### Activity
Extract the records in full, leaving every picture out.

===============

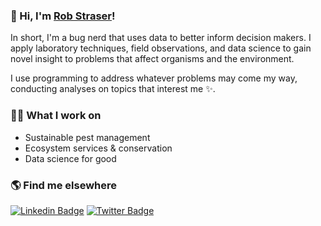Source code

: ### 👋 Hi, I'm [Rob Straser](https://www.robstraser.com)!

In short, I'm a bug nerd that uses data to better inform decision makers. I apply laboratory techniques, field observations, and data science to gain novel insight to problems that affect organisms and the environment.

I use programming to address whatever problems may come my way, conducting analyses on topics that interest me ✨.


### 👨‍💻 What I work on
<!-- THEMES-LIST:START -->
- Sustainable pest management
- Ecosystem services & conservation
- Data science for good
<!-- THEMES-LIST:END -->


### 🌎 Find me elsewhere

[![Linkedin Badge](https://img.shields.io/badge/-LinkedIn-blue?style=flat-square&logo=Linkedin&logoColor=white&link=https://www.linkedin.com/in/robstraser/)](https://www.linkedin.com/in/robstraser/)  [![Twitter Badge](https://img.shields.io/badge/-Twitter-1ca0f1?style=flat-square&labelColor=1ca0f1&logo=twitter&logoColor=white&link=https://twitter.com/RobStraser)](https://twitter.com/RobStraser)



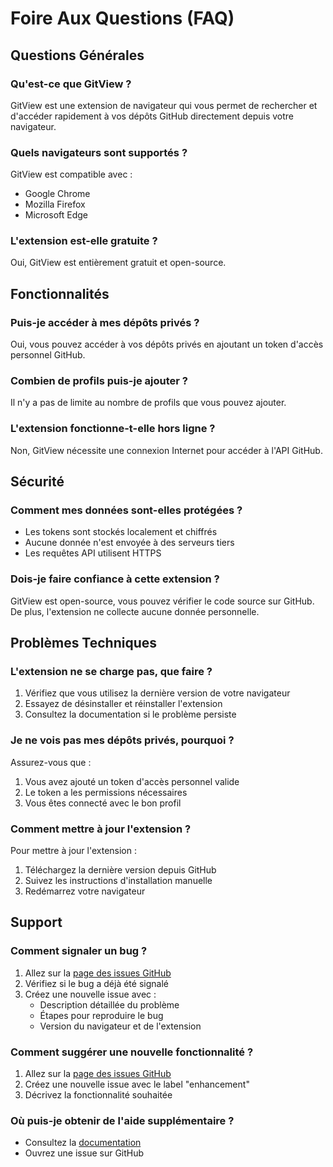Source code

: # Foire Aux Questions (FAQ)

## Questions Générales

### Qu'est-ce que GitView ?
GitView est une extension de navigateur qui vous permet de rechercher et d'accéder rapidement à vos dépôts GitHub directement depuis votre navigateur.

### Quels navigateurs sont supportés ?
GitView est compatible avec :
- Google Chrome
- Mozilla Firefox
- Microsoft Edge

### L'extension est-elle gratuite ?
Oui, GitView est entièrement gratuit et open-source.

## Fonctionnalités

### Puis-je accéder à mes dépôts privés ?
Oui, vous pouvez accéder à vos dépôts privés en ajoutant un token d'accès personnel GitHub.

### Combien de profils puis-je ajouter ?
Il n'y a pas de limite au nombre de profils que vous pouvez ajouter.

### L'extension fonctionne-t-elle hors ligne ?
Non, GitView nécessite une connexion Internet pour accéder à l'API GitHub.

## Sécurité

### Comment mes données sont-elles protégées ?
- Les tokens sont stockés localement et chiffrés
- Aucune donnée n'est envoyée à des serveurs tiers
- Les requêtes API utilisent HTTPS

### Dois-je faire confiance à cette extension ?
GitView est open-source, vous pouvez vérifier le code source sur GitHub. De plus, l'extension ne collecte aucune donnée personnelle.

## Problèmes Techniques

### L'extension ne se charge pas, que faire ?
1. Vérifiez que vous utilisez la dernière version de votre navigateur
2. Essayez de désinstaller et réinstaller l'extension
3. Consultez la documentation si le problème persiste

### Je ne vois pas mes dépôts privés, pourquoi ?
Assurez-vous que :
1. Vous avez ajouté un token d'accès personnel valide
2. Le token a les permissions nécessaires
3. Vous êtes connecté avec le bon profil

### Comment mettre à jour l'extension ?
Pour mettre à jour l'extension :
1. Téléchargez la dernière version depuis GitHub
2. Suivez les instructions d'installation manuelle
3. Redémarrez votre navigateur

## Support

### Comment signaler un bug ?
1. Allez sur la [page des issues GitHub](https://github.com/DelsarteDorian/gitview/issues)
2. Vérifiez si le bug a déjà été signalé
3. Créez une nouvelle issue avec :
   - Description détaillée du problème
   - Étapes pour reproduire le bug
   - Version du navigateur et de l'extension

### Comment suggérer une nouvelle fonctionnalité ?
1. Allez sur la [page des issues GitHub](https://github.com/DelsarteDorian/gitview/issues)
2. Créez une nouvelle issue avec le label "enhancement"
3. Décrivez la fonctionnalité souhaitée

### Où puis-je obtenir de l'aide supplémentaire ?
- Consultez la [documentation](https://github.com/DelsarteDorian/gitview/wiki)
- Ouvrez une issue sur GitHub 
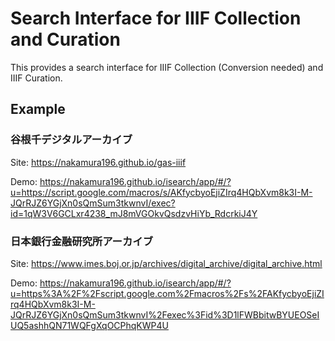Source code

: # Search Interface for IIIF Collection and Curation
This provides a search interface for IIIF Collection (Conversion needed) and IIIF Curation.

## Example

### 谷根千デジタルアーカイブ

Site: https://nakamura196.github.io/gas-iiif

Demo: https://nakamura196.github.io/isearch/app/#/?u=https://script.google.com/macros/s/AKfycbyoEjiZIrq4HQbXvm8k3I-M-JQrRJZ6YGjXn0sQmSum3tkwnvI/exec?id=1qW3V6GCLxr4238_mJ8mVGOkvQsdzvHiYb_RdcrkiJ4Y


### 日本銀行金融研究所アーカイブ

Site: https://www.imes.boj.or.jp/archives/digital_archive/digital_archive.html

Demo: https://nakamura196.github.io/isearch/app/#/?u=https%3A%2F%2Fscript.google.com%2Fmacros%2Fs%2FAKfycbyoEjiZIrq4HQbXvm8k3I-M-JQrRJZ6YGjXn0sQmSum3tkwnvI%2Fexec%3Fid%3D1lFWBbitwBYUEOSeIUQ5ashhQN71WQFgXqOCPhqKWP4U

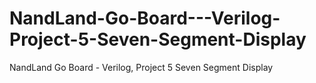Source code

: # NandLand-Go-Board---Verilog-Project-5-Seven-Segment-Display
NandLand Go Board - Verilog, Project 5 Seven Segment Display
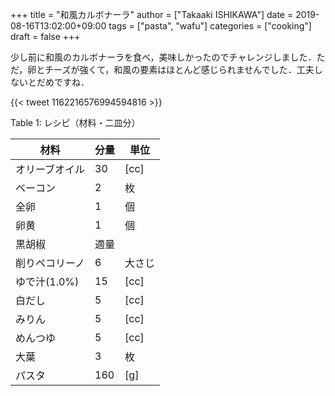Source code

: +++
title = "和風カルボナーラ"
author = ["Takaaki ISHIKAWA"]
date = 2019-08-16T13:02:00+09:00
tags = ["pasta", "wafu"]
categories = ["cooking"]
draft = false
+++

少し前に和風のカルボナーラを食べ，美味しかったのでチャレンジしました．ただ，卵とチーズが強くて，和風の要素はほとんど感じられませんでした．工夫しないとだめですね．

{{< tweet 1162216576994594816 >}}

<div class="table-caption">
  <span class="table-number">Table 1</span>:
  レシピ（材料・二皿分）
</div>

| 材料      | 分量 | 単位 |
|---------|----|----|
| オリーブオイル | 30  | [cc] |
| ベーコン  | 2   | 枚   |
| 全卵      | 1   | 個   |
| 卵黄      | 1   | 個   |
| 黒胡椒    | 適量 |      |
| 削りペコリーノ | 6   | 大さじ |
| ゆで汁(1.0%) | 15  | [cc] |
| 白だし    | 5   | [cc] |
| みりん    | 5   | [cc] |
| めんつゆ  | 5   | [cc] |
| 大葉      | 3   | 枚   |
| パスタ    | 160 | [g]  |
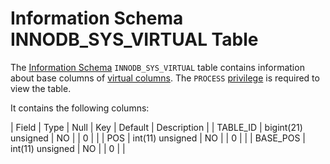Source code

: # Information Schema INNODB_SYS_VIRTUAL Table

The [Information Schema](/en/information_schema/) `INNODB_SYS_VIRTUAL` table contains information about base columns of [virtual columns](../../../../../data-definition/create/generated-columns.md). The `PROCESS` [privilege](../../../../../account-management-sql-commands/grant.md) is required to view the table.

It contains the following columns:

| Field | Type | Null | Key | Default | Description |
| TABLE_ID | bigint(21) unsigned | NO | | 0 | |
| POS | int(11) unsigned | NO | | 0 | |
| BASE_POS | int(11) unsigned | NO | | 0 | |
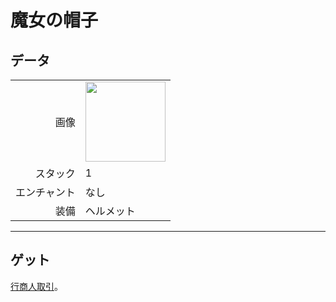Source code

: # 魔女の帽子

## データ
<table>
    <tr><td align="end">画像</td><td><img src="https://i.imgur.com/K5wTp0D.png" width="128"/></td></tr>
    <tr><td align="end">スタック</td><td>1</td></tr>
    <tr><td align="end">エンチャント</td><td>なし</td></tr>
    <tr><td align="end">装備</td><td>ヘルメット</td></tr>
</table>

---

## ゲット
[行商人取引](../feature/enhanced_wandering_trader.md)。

===============

### Solved exercise
Source code

: ### 👋 Hi, I'm [Rob Straser](https://www.robstraser.com)!

In short, I'm a bug nerd that uses data to better inform decision makers. I apply laboratory techniques, field observations, and data science to gain novel insight to problems that affect organisms and the environment.

I use programming to address whatever problems may come my way, conducting analyses on topics that interest me ✨.


### 👨‍💻 What I work on
<!-- THEMES-LIST:START -->
- Sustainable pest management
- Ecosystem services & conservation
- Data science for good
<!-- THEMES-LIST:END -->


### 🌎 Find me elsewhere

[![Linkedin Badge](https://img.shields.io/badge/-LinkedIn-blue?style=flat-square&logo=Linkedin&logoColor=white&link=https://www.linkedin.com/in/robstraser/)](https://www.linkedin.com/in/robstraser/)  [![Twitter Badge](https://img.shields.io/badge/-Twitter-1ca0f1?style=flat-square&labelColor=1ca0f1&logo=twitter&logoColor=white&link=https://twitter.com/RobStraser)](https://twitter.com/RobStraser)



Source code

: # Foire Aux Questions (FAQ)

## Questions Générales

### Qu'est-ce que GitView ?
GitView est une extension de navigateur qui vous permet de rechercher et d'accéder rapidement à vos dépôts GitHub directement depuis votre navigateur.

### Quels navigateurs sont supportés ?
GitView est compatible avec :
- Google Chrome
- Mozilla Firefox
- Microsoft Edge

### L'extension est-elle gratuite ?
Oui, GitView est entièrement gratuit et open-source.

## Fonctionnalités

### Puis-je accéder à mes dépôts privés ?
Oui, vous pouvez accéder à vos dépôts privés en ajoutant un token d'accès personnel GitHub.

### Combien de profils puis-je ajouter ?
Il n'y a pas de limite au nombre de profils que vous pouvez ajouter.

### L'extension fonctionne-t-elle hors ligne ?
Non, GitView nécessite une connexion Internet pour accéder à l'API GitHub.

## Sécurité

### Comment mes données sont-elles protégées ?
- Les tokens sont stockés localement et chiffrés
- Aucune donnée n'est envoyée à des serveurs tiers
- Les requêtes API utilisent HTTPS

### Dois-je faire confiance à cette extension ?
GitView est open-source, vous pouvez vérifier le code source sur GitHub. De plus, l'extension ne collecte aucune donnée personnelle.

## Problèmes Techniques

### L'extension ne se charge pas, que faire ?
1. Vérifiez que vous utilisez la dernière version de votre navigateur
2. Essayez de désinstaller et réinstaller l'extension
3. Consultez la documentation si le problème persiste

### Je ne vois pas mes dépôts privés, pourquoi ?
Assurez-vous que :
1. Vous avez ajouté un token d'accès personnel valide
2. Le token a les permissions nécessaires
3. Vous êtes connecté avec le bon profil

### Comment mettre à jour l'extension ?
Pour mettre à jour l'extension :
1. Téléchargez la dernière version depuis GitHub
2. Suivez les instructions d'installation manuelle
3. Redémarrez votre navigateur

## Support

### Comment signaler un bug ?
1. Allez sur la [page des issues GitHub](https://github.com/DelsarteDorian/gitview/issues)
2. Vérifiez si le bug a déjà été signalé
3. Créez une nouvelle issue avec :
   - Description détaillée du problème
   - Étapes pour reproduire le bug
   - Version du navigateur et de l'extension

### Comment suggérer une nouvelle fonctionnalité ?
1. Allez sur la [page des issues GitHub](https://github.com/DelsarteDorian/gitview/issues)
2. Créez une nouvelle issue avec le label "enhancement"
3. Décrivez la fonctionnalité souhaitée

### Où puis-je obtenir de l'aide supplémentaire ?
- Consultez la [documentation](https://github.com/DelsarteDorian/gitview/wiki)
- Ouvrez une issue sur GitHub 
Source code

: # Search Interface for IIIF Collection and Curation
This provides a search interface for IIIF Collection (Conversion needed) and IIIF Curation.

## Example

### 谷根千デジタルアーカイブ

Site: https://nakamura196.github.io/gas-iiif

Demo: https://nakamura196.github.io/isearch/app/#/?u=https://script.google.com/macros/s/AKfycbyoEjiZIrq4HQbXvm8k3I-M-JQrRJZ6YGjXn0sQmSum3tkwnvI/exec?id=1qW3V6GCLxr4238_mJ8mVGOkvQsdzvHiYb_RdcrkiJ4Y


### 日本銀行金融研究所アーカイブ

Site: https://www.imes.boj.or.jp/archives/digital_archive/digital_archive.html

Demo: https://nakamura196.github.io/isearch/app/#/?u=https%3A%2F%2Fscript.google.com%2Fmacros%2Fs%2FAKfycbyoEjiZIrq4HQbXvm8k3I-M-JQrRJZ6YGjXn0sQmSum3tkwnvI%2Fexec%3Fid%3D1lFWBbitwBYUEOSeIUQ5ashhQN71WQFgXqOCPhqKWP4U

Source code

: # NandLand-Go-Board---Verilog-Project-5-Seven-Segment-Display
NandLand Go Board - Verilog, Project 5 Seven Segment Display
Source code

: +++
title = "和風カルボナーラ"
author = ["Takaaki ISHIKAWA"]
date = 2019-08-16T13:02:00+09:00
tags = ["pasta", "wafu"]
categories = ["cooking"]
draft = false
+++

少し前に和風のカルボナーラを食べ，美味しかったのでチャレンジしました．ただ，卵とチーズが強くて，和風の要素はほとんど感じられませんでした．工夫しないとだめですね．

{{< tweet 1162216576994594816 >}}

<div class="table-caption">
  <span class="table-number">Table 1</span>:
  レシピ（材料・二皿分）
</div>

| 材料      | 分量 | 単位 |
|---------|----|----|
| オリーブオイル | 30  | [cc] |
| ベーコン  | 2   | 枚   |
| 全卵      | 1   | 個   |
| 卵黄      | 1   | 個   |
| 黒胡椒    | 適量 |      |
| 削りペコリーノ | 6   | 大さじ |
| ゆで汁(1.0%) | 15  | [cc] |
| 白だし    | 5   | [cc] |
| みりん    | 5   | [cc] |
| めんつゆ  | 5   | [cc] |
| 大葉      | 3   | 枚   |
| パスタ    | 160 | [g]  |
Source code

: # Information Schema INNODB_SYS_VIRTUAL Table

The [Information Schema](/en/information_schema/) `INNODB_SYS_VIRTUAL` table contains information about base columns of [virtual columns](../../../../../data-definition/create/generated-columns.md). The `PROCESS` [privilege](../../../../../account-management-sql-commands/grant.md) is required to view the table.

It contains the following columns:

| Field | Type | Null | Key | Default | Description |
| TABLE_ID | bigint(21) unsigned | NO | | 0 | |
| POS | int(11) unsigned | NO | | 0 | |
| BASE_POS | int(11) unsigned | NO | | 0 | |
Source code

: # 魔女の帽子

## データ
<table>
    <tr><td align="end">画像</td><td><img src="https://i.imgur.com/K5wTp0D.png" width="128"/></td></tr>
    <tr><td align="end">スタック</td><td>1</td></tr>
    <tr><td align="end">エンチャント</td><td>なし</td></tr>
    <tr><td align="end">装備</td><td>ヘルメット</td></tr>
</table>

---

## ゲット
[行商人取引](../feature/enhanced_wandering_trader.md)。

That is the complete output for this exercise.